Menyelamatkan suatu spesies terkadang berarti harus merawat satu hewan pada satu waktu. Itulah yang dilakukan sekelompok dokter hewan yang bekerja di The Wildlife Hospital. Rumah sakit itu berada di Kota Dunedin, Selandia Baru.
Di sana, para dokter hewan mengambil langkah kecil demi tujuan besar, dengan memberi perawatan eksklusif kepada penguin, hewan asli negara itu.
Berada di dekat Semenanjung Otago yang merupakan rumah banyak satwa liar Pulau Selatan Selandia Baru, rumah sakit itu berada di tempat ideal untuk melayani spesies yang paling rentan. Hampir 80 persen satwa liar asli Selandia Baru terancam punah, dari burung kakapo hingga singa laut.
Artinya, tindakan medis untuk setiap tulang bermasalah dan perhatian terhadap binatang yang kehilangan induk akan sangat berpengaruh pada spesies yang tengah berkembang maupun menuju punah.
Penguin bermata kuning, yang disebut hoiho (teriakan kebisingan dalam bahasa Maori), adalah spesies penguin terbesar yang hidup dan berkembang biak di daratan Selandia Baru. Namun dalam beberapa dekade terakhir, populasinya menurun.
Konsekuensinya, pemerintah Selandia Baru memasukkan hewan akuatik jenis burung itu ke dalam daftar binatang yang terancam punah secara nasional. Di sisi lain, jumlah mereka yang semakin sedikit membuat burung laut bermata kuning ini menjadi salah satu penguin paling langka di dunia.
Hoiho adalah salah satu spesies penguin paling terancam di dunia. Kini hanya ada sekitar 4.000 hingga 5.000 ekor hoiho dewasa yang tersisa di alam liar.

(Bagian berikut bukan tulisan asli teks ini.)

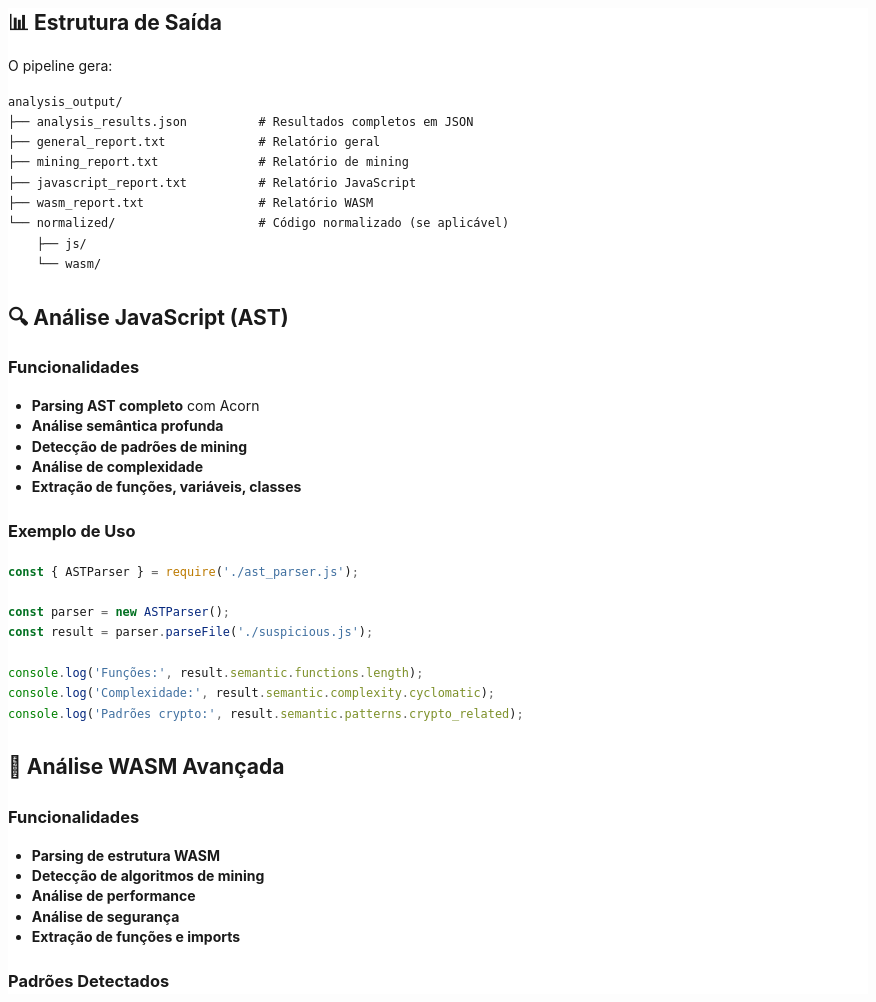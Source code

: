 ## 📊 Estrutura de Saída

O pipeline gera:

```
analysis_output/
├── analysis_results.json          # Resultados completos em JSON
├── general_report.txt             # Relatório geral
├── mining_report.txt              # Relatório de mining
├── javascript_report.txt          # Relatório JavaScript
├── wasm_report.txt                # Relatório WASM
└── normalized/                    # Código normalizado (se aplicável)
    ├── js/
    └── wasm/
```

## 🔍 Análise JavaScript (AST)

### Funcionalidades

- **Parsing AST completo** com Acorn
- **Análise semântica profunda**
- **Detecção de padrões de mining**
- **Análise de complexidade**
- **Extração de funções, variáveis, classes**

### Exemplo de Uso

```javascript
const { ASTParser } = require('./ast_parser.js');

const parser = new ASTParser();
const result = parser.parseFile('./suspicious.js');

console.log('Funções:', result.semantic.functions.length);
console.log('Complexidade:', result.semantic.complexity.cyclomatic);
console.log('Padrões crypto:', result.semantic.patterns.crypto_related);
```

## 🔧 Análise WASM Avançada

### Funcionalidades

- **Parsing de estrutura WASM**
- **Detecção de algoritmos de mining**
- **Análise de performance**
- **Análise de segurança**
- **Extração de funções e imports**

### Padrões Detectados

Kebanyakan penguin ini dirawat di rumah sakit karena berbagai alasan, antara lain kelaparan, cedera, dan mengidap penyakit.
Setiap penguin ini sekarang memiliki peluang yang lebih besar untuk bertahan hidup daripada sebelumnya, berkat upaya kolektif The Wildlife Hospital dan Penguin Place, sebuah rumah pemulihan lokal yang telah menyelamatkan hoiho sejak dekade 1990-an.
Sebelum pembukaan rumah sakit pada tahun 2018, hoiho yang sakit atau terluka harus bertahan dari perjalanan yang menimbulkan stres, dari Pulau Selatan ke Pulau Utara, untuk perawatan. Perawatan rumah sakit di Pulau Utara Selandia Baru memiliki tingkat keberhasilan yang lebih tinggi.
Alhasil, langkah mereka turut mempertahankan populasi penguin hoiho di Pulau Selatan yang langka dan terancam punah. Staf rumah sakit setia pada penguin dan mereka sepenuhnya menyadari tantangan yang dihadapi pasien berbulu mereka.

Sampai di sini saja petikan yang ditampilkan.